PROBLEM TO WORK ON –
Your task is to give the number of lines below that contain "nvim". Give no other text.
*** Begin section ***
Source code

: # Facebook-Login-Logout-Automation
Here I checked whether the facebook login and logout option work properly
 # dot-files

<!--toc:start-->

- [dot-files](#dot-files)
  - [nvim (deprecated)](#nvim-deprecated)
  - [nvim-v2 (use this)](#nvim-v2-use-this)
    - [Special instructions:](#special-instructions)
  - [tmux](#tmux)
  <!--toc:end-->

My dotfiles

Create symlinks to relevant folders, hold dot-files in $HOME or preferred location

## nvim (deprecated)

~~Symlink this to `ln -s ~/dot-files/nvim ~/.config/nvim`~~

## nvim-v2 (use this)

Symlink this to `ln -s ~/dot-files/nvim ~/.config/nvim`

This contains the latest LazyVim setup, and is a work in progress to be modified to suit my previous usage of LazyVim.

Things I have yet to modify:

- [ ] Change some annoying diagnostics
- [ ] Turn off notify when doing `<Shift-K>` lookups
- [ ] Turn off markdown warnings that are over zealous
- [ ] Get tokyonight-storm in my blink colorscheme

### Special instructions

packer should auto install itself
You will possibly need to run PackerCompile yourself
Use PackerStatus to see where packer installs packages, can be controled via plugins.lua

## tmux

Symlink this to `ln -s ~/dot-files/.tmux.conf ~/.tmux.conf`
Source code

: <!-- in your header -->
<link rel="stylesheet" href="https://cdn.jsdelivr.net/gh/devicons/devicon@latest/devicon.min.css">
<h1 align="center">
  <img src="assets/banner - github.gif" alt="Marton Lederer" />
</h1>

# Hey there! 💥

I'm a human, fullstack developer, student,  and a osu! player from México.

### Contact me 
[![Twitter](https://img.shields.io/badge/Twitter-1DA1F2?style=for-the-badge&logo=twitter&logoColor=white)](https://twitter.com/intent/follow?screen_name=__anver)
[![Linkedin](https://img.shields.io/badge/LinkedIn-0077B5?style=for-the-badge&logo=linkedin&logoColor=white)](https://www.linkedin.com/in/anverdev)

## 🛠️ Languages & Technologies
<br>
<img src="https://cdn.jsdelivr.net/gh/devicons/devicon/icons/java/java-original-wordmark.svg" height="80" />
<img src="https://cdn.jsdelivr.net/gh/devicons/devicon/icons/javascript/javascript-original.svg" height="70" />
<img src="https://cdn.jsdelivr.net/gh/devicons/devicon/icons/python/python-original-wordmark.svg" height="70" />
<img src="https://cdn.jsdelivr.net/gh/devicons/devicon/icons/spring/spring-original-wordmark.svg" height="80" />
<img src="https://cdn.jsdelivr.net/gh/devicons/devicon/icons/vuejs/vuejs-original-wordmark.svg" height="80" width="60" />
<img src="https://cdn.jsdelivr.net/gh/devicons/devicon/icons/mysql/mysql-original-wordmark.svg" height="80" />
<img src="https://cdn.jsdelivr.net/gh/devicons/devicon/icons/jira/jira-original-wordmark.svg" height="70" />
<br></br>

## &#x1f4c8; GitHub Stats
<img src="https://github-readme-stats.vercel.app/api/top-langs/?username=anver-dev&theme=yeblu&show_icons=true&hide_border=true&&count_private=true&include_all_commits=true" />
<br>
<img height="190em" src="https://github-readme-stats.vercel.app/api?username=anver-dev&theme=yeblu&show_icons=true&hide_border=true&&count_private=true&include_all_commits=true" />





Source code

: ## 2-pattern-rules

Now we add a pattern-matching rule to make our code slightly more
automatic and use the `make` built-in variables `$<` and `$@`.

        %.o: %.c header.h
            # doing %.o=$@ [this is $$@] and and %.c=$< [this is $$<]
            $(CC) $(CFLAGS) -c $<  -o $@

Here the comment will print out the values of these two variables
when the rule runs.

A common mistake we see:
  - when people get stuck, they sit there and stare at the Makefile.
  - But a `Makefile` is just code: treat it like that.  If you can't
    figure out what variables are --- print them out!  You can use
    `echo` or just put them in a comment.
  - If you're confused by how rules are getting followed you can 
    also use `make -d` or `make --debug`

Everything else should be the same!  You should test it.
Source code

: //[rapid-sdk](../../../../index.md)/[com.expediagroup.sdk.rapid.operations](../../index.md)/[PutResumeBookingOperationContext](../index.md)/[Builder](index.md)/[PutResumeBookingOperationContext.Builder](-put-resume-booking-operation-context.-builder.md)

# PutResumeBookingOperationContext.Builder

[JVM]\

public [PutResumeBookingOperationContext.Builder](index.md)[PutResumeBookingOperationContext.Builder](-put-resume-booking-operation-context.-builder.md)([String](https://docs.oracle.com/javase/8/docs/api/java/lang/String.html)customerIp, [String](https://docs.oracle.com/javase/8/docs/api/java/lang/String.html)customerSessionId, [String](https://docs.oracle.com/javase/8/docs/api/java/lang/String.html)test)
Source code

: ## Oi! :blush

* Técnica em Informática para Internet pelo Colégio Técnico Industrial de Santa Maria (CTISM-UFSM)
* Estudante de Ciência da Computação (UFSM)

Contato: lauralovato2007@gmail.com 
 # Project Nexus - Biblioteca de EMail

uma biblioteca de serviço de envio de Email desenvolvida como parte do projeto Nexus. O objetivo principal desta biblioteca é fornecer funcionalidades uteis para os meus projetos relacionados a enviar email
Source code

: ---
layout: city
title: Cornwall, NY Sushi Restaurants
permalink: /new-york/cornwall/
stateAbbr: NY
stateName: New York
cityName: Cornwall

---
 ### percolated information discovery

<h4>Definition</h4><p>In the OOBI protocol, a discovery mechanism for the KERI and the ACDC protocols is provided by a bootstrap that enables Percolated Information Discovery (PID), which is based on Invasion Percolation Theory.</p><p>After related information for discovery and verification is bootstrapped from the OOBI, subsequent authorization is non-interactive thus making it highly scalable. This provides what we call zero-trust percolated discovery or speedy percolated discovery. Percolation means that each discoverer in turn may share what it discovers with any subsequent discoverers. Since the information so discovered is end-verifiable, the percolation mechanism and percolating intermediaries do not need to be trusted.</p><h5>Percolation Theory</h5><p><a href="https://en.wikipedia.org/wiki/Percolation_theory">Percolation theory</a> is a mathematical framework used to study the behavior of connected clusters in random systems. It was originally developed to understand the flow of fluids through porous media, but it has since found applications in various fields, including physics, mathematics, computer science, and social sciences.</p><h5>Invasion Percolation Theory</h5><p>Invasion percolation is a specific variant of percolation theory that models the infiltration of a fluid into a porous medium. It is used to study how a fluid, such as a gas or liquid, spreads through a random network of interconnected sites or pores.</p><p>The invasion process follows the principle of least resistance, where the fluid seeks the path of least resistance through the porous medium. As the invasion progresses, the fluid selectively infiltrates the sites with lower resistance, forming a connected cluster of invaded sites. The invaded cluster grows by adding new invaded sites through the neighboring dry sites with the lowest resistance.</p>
*** End section ***
RESULT FOR THIS TASK –
6